Only the lines below from the one containing "1/3/2023](#12062022---1032023) | 1 |" to the one containing "- Added the ability to save" should be repeated, both included and unchanged.

[[ Supplied data open ]]

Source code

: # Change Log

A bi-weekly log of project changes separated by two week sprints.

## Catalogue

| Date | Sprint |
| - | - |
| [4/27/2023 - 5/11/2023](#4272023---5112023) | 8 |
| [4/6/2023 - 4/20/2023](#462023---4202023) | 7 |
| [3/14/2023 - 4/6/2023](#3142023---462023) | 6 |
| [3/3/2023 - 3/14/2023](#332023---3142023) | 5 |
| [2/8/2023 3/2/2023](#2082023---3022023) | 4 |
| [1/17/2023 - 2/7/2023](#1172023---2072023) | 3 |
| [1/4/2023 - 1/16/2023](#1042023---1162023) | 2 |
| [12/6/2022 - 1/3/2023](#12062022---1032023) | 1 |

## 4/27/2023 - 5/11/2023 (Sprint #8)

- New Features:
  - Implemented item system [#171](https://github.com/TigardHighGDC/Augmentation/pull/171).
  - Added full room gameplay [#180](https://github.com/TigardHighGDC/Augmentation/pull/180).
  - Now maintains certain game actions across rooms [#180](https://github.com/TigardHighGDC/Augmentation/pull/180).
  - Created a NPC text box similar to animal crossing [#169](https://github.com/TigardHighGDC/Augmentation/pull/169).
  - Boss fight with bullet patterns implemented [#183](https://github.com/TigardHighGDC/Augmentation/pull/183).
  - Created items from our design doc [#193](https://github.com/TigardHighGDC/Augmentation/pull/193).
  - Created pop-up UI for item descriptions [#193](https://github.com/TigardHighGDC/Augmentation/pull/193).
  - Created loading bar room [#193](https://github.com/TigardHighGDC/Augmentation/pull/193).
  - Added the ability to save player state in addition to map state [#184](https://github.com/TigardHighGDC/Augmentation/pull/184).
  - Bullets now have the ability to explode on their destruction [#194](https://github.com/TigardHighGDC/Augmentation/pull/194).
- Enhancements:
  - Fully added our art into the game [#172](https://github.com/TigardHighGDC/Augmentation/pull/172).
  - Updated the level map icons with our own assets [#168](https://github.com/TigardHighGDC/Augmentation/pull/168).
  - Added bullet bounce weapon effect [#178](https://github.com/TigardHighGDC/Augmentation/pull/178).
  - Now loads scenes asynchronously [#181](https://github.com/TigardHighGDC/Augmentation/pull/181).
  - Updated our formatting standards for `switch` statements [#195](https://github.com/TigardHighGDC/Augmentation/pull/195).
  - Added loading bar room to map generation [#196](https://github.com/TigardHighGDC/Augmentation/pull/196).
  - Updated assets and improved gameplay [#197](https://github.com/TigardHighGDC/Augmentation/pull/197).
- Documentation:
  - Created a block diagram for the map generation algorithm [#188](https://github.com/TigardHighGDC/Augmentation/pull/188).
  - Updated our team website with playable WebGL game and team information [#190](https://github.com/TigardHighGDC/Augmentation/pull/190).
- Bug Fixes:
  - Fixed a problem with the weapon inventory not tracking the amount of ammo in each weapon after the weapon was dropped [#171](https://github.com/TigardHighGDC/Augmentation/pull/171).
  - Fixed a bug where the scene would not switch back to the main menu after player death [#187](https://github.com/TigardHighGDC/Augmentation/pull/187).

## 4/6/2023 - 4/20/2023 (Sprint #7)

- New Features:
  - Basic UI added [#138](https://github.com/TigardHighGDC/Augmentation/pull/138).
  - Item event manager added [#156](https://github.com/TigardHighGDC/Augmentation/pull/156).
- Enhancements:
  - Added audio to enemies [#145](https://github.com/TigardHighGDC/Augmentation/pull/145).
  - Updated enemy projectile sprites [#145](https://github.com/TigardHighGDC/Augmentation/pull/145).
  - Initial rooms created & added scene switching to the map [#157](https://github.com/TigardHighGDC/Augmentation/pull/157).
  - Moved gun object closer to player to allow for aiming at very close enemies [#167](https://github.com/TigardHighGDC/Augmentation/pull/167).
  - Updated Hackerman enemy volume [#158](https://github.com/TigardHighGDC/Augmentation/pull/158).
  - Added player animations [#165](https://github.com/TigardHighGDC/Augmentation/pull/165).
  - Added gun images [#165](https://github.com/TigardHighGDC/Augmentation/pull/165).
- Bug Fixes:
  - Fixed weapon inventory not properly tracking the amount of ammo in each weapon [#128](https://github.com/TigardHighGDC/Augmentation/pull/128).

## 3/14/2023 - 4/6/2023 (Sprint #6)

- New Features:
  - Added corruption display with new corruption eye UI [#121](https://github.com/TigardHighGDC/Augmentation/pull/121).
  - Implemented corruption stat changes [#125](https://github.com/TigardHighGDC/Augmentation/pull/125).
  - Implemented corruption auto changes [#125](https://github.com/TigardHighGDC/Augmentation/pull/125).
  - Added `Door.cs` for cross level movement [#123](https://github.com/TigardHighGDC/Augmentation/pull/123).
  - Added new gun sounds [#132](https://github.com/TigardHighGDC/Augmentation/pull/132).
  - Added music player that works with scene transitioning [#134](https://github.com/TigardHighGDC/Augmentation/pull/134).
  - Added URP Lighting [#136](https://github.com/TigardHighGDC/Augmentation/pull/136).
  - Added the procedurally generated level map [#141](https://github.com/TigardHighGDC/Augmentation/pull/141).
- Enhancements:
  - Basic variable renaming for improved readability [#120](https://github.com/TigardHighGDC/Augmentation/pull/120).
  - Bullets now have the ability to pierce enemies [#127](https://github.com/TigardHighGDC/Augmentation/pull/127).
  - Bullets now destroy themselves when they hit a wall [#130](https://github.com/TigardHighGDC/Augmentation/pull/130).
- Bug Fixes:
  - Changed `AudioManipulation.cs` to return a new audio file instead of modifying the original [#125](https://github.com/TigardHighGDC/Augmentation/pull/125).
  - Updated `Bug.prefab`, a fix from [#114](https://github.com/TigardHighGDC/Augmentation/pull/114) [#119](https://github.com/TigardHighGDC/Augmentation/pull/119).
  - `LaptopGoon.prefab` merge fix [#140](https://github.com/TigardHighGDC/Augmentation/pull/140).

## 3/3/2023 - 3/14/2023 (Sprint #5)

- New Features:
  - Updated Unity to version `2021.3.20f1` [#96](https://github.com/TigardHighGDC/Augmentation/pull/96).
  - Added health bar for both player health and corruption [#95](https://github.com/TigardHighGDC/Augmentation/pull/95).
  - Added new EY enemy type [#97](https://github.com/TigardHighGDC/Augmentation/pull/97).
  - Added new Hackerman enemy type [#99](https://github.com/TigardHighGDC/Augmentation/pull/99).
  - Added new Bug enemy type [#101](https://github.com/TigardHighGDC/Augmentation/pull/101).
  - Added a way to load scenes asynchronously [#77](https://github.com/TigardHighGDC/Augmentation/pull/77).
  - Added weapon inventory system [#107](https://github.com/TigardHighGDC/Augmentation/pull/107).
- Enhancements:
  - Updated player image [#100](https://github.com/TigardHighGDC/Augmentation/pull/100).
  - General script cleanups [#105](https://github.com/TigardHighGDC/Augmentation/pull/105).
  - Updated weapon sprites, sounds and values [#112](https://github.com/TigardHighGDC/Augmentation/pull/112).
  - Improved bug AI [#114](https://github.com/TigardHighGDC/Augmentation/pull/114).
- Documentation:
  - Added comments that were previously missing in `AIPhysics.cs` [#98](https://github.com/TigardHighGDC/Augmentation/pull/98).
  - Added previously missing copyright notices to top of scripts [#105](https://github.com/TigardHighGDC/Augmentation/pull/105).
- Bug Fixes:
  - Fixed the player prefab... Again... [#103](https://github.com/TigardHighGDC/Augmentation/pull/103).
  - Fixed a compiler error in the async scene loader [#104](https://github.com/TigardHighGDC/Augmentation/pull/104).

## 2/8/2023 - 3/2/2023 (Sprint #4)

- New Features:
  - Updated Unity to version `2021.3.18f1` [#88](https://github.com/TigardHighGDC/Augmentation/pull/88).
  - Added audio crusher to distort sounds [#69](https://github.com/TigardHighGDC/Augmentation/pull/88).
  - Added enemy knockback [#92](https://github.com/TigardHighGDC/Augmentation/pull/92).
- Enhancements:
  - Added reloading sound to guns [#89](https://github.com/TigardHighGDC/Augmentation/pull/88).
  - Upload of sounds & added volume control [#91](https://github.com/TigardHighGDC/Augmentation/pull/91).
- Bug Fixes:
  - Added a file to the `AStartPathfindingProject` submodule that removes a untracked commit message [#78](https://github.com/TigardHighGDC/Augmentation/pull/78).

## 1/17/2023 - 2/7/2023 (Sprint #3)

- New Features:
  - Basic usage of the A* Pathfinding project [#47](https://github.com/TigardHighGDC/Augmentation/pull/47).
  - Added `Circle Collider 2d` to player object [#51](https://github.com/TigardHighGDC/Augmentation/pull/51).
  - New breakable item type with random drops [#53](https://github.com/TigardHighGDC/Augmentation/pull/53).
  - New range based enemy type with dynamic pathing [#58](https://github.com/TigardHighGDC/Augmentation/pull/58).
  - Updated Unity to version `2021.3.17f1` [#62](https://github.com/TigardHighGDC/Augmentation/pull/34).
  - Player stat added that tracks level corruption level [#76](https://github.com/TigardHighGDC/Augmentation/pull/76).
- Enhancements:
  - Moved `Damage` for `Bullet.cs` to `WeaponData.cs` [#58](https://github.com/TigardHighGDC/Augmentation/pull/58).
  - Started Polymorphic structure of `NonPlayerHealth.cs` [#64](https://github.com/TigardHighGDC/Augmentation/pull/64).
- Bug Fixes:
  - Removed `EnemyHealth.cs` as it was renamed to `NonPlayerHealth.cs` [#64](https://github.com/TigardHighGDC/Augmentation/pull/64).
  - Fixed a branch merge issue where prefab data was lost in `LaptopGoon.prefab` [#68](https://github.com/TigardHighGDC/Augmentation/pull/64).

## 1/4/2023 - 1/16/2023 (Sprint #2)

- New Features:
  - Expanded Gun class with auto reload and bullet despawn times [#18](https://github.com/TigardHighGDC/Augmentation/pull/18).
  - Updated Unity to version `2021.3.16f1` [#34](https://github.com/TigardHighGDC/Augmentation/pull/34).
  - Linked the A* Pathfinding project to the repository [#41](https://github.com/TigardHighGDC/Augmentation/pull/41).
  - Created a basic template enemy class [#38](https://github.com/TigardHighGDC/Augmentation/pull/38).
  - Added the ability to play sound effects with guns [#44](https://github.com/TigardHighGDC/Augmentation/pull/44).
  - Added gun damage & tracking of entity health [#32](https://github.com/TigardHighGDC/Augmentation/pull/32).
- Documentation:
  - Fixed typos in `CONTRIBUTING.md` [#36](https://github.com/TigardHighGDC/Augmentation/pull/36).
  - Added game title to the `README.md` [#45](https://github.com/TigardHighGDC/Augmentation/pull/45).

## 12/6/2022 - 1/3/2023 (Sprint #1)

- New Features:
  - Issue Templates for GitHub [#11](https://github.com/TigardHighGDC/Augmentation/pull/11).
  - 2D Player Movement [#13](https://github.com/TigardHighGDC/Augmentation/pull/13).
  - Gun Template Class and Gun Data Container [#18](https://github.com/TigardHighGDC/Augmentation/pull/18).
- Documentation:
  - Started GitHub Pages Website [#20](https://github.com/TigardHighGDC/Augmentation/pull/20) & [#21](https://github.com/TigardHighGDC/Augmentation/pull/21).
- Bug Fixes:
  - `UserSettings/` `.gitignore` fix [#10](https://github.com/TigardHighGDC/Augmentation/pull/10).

[[ Supplied data closed ]]

• [Result]
| [12/6/2022 - 1/3/2023](#12062022---1032023) | 1 |

## 4/27/2023 - 5/11/2023 (Sprint #8)

- New Features:
  - Implemented item system [#171](https://github.com/TigardHighGDC/Augmentation/pull/171).
  - Added full room gameplay [#180](https://github.com/TigardHighGDC/Augmentation/pull/180).
  - Now maintains certain game actions across rooms [#180](https://github.com/TigardHighGDC/Augmentation/pull/180).
  - Created a NPC text box similar to animal crossing [#169](https://github.com/TigardHighGDC/Augmentation/pull/169).
  - Boss fight with bullet patterns implemented [#183](https://github.com/TigardHighGDC/Augmentation/pull/183).
  - Created items from our design doc [#193](https://github.com/TigardHighGDC/Augmentation/pull/193).
  - Created pop-up UI for item descriptions [#193](https://github.com/TigardHighGDC/Augmentation/pull/193).
  - Created loading bar room [#193](https://github.com/TigardHighGDC/Augmentation/pull/193).
  - Added the ability to save player state in addition to map state [#184](https://github.com/TigardHighGDC/Augmentation/pull/184).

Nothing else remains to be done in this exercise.